_EXERCISE DATA_
== Segment start ==
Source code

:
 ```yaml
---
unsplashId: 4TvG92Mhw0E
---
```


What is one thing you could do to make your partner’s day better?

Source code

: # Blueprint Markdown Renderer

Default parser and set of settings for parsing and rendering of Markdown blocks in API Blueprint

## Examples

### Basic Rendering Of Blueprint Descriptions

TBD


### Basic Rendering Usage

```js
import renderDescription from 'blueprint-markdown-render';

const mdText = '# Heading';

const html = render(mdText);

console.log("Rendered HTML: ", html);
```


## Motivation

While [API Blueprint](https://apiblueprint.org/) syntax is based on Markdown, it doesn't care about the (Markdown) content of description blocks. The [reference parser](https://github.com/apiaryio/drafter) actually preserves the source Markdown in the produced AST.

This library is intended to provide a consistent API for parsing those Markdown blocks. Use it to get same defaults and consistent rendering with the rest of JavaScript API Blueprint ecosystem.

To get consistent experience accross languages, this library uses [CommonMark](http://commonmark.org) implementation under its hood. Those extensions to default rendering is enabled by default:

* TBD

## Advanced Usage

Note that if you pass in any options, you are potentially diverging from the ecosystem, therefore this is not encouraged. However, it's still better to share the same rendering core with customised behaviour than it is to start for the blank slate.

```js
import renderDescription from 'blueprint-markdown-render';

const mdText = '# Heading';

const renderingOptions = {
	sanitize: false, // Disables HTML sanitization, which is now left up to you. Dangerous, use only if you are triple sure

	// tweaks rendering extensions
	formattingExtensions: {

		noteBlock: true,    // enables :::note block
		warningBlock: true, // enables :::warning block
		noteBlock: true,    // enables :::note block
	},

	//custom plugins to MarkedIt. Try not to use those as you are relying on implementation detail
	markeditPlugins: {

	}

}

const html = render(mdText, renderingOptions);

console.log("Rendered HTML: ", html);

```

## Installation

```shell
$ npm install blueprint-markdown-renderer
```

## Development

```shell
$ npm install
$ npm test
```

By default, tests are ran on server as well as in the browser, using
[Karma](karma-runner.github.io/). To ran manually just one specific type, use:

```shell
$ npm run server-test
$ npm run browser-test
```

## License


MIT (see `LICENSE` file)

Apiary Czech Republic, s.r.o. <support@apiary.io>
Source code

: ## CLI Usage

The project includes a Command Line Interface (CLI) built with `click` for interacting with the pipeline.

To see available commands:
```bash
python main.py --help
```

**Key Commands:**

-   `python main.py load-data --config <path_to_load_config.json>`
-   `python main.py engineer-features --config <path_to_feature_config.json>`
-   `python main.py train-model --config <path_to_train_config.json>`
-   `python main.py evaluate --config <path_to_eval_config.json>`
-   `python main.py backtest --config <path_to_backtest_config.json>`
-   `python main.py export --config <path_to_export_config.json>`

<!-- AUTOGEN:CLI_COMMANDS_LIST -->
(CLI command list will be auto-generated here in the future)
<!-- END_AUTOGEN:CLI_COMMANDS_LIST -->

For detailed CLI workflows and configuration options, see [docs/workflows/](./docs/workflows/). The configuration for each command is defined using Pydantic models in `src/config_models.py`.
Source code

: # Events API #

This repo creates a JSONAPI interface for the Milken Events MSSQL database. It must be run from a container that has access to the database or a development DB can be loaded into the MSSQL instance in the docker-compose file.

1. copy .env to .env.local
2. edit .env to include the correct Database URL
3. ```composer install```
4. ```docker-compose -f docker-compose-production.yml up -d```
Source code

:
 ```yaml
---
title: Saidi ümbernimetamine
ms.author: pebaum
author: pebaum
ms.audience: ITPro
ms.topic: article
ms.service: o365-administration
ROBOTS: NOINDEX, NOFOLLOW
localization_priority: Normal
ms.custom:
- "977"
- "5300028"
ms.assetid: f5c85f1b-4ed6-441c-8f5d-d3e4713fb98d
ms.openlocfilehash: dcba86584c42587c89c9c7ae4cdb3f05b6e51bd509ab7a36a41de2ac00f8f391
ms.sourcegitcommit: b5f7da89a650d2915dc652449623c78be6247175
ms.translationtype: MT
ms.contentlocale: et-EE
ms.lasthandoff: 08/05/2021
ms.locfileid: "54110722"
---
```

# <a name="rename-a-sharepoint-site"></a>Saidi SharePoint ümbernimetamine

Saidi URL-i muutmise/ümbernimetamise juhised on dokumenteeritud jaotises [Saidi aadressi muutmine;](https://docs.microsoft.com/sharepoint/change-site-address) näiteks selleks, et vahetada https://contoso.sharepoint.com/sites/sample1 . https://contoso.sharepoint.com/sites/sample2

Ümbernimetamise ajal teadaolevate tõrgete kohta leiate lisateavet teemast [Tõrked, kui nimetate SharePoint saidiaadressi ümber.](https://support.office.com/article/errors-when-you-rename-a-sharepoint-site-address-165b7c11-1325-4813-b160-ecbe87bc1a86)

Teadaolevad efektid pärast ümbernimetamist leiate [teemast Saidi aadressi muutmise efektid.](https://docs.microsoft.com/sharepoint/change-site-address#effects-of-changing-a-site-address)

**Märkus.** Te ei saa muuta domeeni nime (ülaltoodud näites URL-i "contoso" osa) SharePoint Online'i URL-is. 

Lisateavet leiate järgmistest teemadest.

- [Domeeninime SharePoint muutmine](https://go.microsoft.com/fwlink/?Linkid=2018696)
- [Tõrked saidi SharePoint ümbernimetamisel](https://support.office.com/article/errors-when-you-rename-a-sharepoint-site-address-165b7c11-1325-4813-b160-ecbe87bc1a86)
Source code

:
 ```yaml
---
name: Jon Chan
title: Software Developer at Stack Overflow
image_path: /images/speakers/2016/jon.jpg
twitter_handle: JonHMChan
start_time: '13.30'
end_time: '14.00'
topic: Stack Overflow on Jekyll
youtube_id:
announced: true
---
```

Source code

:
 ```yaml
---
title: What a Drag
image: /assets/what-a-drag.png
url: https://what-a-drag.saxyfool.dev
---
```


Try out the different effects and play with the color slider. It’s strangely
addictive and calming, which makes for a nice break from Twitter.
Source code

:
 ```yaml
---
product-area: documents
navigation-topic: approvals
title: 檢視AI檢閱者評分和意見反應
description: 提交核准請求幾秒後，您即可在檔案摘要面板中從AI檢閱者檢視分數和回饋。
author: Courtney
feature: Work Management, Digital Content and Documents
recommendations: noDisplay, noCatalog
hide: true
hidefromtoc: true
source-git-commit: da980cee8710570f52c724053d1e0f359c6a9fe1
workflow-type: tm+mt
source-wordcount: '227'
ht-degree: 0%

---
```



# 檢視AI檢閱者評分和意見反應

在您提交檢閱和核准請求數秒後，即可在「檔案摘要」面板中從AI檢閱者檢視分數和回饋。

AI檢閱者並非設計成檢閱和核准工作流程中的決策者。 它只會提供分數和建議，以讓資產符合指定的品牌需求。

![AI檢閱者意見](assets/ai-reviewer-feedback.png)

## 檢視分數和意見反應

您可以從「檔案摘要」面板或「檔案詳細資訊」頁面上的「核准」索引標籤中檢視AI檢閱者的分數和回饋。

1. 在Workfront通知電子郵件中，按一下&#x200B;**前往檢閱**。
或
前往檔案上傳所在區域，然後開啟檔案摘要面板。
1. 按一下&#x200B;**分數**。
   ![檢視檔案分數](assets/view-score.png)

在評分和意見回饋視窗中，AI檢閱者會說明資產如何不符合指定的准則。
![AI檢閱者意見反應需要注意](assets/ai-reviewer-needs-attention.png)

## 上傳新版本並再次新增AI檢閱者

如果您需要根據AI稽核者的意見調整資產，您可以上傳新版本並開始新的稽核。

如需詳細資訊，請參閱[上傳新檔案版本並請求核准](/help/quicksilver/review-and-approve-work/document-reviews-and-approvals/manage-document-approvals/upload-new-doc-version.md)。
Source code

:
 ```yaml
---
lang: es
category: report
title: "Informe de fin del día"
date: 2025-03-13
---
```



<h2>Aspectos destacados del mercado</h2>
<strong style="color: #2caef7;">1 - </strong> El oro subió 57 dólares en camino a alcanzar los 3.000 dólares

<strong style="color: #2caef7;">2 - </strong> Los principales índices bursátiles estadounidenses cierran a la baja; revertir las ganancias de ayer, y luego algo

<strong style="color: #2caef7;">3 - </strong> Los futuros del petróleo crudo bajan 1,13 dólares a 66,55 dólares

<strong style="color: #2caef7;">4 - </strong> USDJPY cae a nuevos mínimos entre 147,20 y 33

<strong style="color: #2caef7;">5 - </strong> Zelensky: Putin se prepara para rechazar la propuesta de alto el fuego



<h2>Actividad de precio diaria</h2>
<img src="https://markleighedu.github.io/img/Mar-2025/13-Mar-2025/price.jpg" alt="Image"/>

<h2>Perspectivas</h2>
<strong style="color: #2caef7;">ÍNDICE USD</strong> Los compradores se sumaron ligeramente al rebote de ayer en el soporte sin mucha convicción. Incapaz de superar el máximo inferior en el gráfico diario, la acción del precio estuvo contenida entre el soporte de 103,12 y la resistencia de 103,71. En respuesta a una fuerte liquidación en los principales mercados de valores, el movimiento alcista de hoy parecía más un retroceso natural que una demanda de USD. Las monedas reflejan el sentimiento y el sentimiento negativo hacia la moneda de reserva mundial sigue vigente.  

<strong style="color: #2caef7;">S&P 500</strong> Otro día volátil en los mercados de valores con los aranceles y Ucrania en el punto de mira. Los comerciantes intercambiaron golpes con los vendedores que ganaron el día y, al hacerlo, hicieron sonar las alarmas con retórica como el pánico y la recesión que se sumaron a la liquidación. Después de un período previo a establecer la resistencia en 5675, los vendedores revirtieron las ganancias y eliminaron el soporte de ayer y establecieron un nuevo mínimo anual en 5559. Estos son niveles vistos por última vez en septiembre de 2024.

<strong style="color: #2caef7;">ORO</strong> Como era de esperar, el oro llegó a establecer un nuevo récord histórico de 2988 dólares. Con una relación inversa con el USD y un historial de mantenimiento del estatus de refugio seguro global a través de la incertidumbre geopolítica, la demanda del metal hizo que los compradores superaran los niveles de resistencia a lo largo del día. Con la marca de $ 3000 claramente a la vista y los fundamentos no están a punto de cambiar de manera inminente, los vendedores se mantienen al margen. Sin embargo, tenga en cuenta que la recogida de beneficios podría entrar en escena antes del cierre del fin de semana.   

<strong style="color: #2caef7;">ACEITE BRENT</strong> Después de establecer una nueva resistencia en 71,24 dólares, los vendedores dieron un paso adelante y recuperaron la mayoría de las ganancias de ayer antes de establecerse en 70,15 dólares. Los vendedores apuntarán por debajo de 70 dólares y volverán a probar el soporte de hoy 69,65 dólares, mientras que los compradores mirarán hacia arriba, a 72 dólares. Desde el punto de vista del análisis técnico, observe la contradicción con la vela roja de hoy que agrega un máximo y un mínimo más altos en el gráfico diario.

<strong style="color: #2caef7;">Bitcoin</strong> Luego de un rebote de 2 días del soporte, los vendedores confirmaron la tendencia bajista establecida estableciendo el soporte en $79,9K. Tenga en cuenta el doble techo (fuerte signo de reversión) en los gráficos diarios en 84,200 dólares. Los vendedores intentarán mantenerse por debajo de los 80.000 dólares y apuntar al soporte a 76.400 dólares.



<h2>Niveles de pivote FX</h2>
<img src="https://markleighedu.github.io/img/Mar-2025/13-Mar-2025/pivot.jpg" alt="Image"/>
== Segment end ==
Check every line of the records, and copy the ones that hold the word "help".

_ANSWER BOX_
python main.py --help
如需詳細資訊，請參閱[上傳新檔案版本並請求核准](/help/quicksilver/review-and-approve-work/document-reviews-and-approvals/manage-document-approvals/upload-new-doc-version.md)。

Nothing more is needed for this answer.